We almost missed the last inhabitant. Driving up Fair Oaks about a year ago, I noticed the Carmine’s sign was gone and a new one “Sow House” had taken its place. I presumed from the name that the menu would be heavy on barbecue, but by the time I finally checked it out a few months later, Sow House (turns out “sow” referred to planting rather than lady pigs) was gone and Craft Hill had taken its place. Same owners though (they run two other Craft Hills née Sow Houses in Monrovia and West Covina) and nearly identical menus.

We figured we’d better check out Craft Hill before another transmogrification takes place, so we headed over for lunch late last week. At noon, the restaurant was nearly empty and we joked that perhaps the next title should be Craft Downhill. Unfortunately, this idea was reinforced when our server came back to let us know that the bottles of Stone Ruination 2.0 and Wandering Aengus Anthem Cider, which we ordered after my disappointed husband was told their draft beers didn’t come in full pints, were no longer available.

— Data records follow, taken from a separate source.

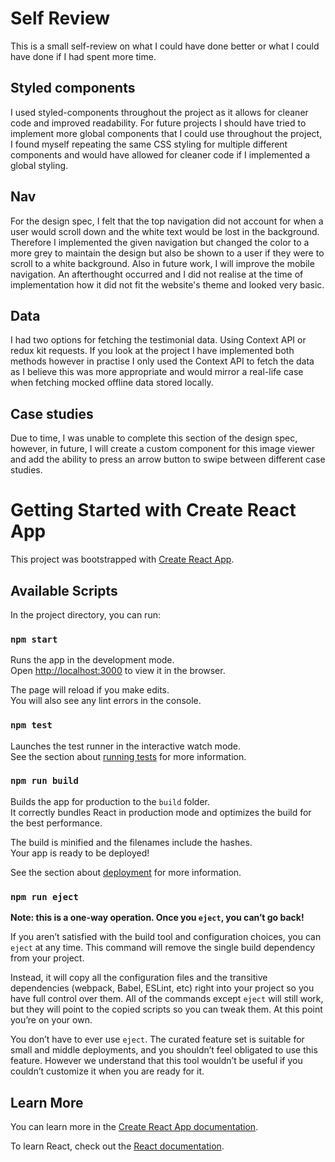 # Self Review

This is a small self-review on what I could have done better or what I could have done if I had spent more time.

## Styled components

I used styled-components throughout the project as it allows for cleaner code and improved readability. For future projects I should have tried to implement more global components that I could use throughout the project, I found myself repeating the same CSS styling for multiple different components and would have allowed for cleaner code if I implemented a global styling. 

## Nav

For the design spec, I felt that the top navigation did not account for when a user would scroll down and the white text would be lost in the background. Therefore I implemented the given navigation but changed the color to a more grey to maintain the design but also be shown to a user if they were to scroll to a white background. Also in future work, I will improve the mobile navigation. An afterthought occurred and I did not realise at the time of implementation how it did not fit the website's theme and looked very basic.

## Data 

I had two options for fetching the testimonial data. Using Context API or redux kit requests. If you look at the project I have implemented both methods however in practise I only used the Context API to fetch the data as I believe this was more appropriate and would mirror a real-life case when fetching mocked offline data stored locally.

## Case studies

Due to time, I was unable to complete this section of the design spec, however, in future, I will create a custom component for this image viewer and add the ability to press an arrow button to swipe between different case studies.


# Getting Started with Create React App

This project was bootstrapped with [Create React App](https://github.com/facebook/create-react-app).

## Available Scripts

In the project directory, you can run:

### `npm start`

Runs the app in the development mode.\
Open [http://localhost:3000](http://localhost:3000) to view it in the browser.

The page will reload if you make edits.\
You will also see any lint errors in the console.

### `npm test`

Launches the test runner in the interactive watch mode.\
See the section about [running tests](https://facebook.github.io/create-react-app/docs/running-tests) for more information.

### `npm run build`

Builds the app for production to the `build` folder.\
It correctly bundles React in production mode and optimizes the build for the best performance.

The build is minified and the filenames include the hashes.\
Your app is ready to be deployed!

See the section about [deployment](https://facebook.github.io/create-react-app/docs/deployment) for more information.

### `npm run eject`

**Note: this is a one-way operation. Once you `eject`, you can’t go back!**

If you aren’t satisfied with the build tool and configuration choices, you can `eject` at any time. This command will remove the single build dependency from your project.

Instead, it will copy all the configuration files and the transitive dependencies (webpack, Babel, ESLint, etc) right into your project so you have full control over them. All of the commands except `eject` will still work, but they will point to the copied scripts so you can tweak them. At this point you’re on your own.

You don’t have to ever use `eject`. The curated feature set is suitable for small and middle deployments, and you shouldn’t feel obligated to use this feature. However we understand that this tool wouldn’t be useful if you couldn’t customize it when you are ready for it.

## Learn More

You can learn more in the [Create React App documentation](https://facebook.github.io/create-react-app/docs/getting-started).

To learn React, check out the [React documentation](https://reactjs.org/).
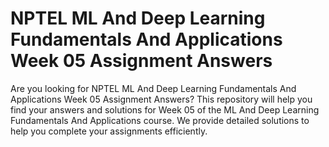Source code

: # NPTEL ML And Deep Learning Fundamentals And Applications Week 05 Assignment Answers

Are you looking for NPTEL ML And Deep Learning Fundamentals And Applications Week 05 Assignment Answers? This repository will help you find your answers and solutions for Week 05 of the ML And Deep Learning Fundamentals And Applications course. We provide detailed solutions to help you complete your assignments efficiently.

Settling for water, we picked a starter of fig leaf pizza ($15), with toppings of port-soaked figs, prosciutto and chèvre. It took a while to arrive, but when it did it was lovely. A glossy crusted oval painted lightly with marinara, covered over with a light layer of mozzarella, then sprinkled with lots of plump fig pieces and plenty of chèvre before baking and then a generous garnish of emerald arugula. But, uh-oh, we soon noticed there was nary a sign of ham or, after we made our discovery, of our server.

Following a few minutes’ wait, I wandered through the restaurant into the back bar room, found somebody who I presume was a manager and told him about the omission. Graciously, he located our waiter and not only was the remaining pizza returned to us decked with lots of prosciutto but we were offered an additional pizza to take home.

The rest of our lunch was a lot less problematic. Without hesitation, my mate chose an excellent Reuben variant with red cabbage sauerkraut, gruyere and Russian dressing on marbled rye with a side of fries ($12), while I dithered over ordering a soft shell crab or fried chicken sandwich, each $14. I finally decided on the crab and chose tomato soup as my go-with.

Both of us liked our sandwiches. He more than I since the beauty of the plump golden brioche that held my crunchy crab, spicy red cabbage slaw and remoulade in place was only skin deep. Rather dry, it detracted from the filling and I left it uneaten. But the fries and soup were really exceptional. Both arrived in deep, six-inch diameter ceramic bowls — a huge portion of hot-from-the-fryer skin-on hand-cut potato and an equally enormous serving of heavily creamed, Italian herb-scented coral bisque.

In addition to our lunch, I put in an order for Craft House’s two pastas (egg yolk pappardelle with “locally foraged” mushrooms – $17 and hand-cut chitarra with prosciutto and manila clams – $18). Before they and our sorry-for-the-mistake pizza made it to our table, I asked to see the dessert list. He replied that there was no printed list but named four: bread pudding, pot de crème, brownie and panna cotta at prices ranging from $6-$8 all of which sounded pleasant but not intriguing enough to add to our meal.

That evening I unpacked the pastas and divvied up the congealed but still attractive clumps of inchwide papardelle heaped with sautéed multi-shaped mushrooms and guitar-string noodles topped with crisply fried shreds of prosciutto and surrounded by a ring of well more than a dozen tiny clams still enshrined in their shells. And once the delicate buttery sauce on the tender papardelle and the piquant garlicky coating on the chewy chitarra had been liberated by the miracle of modern microwavery, our appreciation of the Craft Hill kitchen rose considerably.

Excellent under less-than-ideal reheating, both these dishes easily warrant retrying as freshly made entrées.

So, assuming a longer existence for Craft Hill than its earlier incarnation Sow House, we’ll definitely be returning to have them again. Since the description of Craft Hill’s caesar salad ($11) includes anchovy filets, we’ll probably order one of those too. And finally, if we enjoy our meal as much as we expect, we’ll raise a glass of one of the sustainable and/or organic reds on the wine list and drink to a long and successful life for South Pasadena’s Craft Hill and its sisters at the top of the restaurant ridge.